Questa falazia e molto estesa nei CEO, come sanno che la possibilità di successo in carica durante un periodo di tempo più o meno lungo va a diminuire come si constata nelle grandi multinazionali europee ed americane a quel punto ci sono due strategie a seconda la situazione dell’azienda:
1.- nel caso l’azienda sia in una situazione confortevole interna a livello di risultati ed esterna in una posizione di primo livello, il CEO tenderà a conservare il posto applicando una strategia accomodatrice, cio e rischio 0.
2.- nel caso l’azienda stia perdendo quote, perdendo risultato e la sua posizione non sia di primo livello, il CEO tenderà ad applicare la politica del tutto o niente, quella del salvatore della patria.

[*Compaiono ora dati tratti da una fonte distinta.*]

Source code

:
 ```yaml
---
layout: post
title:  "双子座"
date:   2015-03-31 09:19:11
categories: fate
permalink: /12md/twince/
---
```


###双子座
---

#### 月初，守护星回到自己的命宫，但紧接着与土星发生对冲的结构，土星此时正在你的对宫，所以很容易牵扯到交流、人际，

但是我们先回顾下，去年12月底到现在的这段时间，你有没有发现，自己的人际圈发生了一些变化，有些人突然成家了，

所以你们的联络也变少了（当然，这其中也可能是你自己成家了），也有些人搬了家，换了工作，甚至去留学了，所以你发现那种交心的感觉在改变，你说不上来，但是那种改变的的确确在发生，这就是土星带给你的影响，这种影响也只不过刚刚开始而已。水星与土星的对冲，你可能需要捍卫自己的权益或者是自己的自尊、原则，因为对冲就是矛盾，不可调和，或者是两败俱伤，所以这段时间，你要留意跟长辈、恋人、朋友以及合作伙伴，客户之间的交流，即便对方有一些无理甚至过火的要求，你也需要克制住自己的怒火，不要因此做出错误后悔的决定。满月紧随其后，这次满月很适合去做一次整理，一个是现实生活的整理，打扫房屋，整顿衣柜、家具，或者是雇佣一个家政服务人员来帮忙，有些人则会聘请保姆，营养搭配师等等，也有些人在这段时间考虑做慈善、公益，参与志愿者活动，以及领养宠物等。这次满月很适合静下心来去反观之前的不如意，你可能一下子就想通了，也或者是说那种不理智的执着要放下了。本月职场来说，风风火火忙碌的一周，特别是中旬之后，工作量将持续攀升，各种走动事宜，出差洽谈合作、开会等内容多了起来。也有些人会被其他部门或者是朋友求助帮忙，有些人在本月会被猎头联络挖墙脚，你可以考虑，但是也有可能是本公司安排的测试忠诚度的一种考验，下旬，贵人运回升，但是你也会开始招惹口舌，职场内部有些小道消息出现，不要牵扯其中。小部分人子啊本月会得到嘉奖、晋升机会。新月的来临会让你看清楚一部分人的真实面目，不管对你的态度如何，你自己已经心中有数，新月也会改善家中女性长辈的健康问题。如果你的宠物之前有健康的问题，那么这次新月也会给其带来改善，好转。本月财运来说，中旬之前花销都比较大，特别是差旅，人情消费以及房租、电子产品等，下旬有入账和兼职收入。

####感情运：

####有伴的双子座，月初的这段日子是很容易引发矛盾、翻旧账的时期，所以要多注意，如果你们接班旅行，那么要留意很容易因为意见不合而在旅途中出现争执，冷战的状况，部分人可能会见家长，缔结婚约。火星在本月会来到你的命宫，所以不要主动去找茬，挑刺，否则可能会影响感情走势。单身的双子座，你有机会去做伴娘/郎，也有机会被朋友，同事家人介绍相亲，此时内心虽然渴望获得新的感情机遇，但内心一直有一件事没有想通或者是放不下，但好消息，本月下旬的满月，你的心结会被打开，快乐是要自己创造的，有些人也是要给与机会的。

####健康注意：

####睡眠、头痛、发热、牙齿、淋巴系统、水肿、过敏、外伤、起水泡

Lasciatemi anticipare, che entrambe politiche sono nefaste, la prima perché non coglie i vantaggi che possa offrire il Mercato o la propria azienda e per tanto a lungo termine tenderà a perdere posizioni, e la seconda chiaramente perché non ci sono casi di aziende che in un periodo di uno a tre anni siano passati dalle tenebre ad essere number one. Ci vuole un po’ di più.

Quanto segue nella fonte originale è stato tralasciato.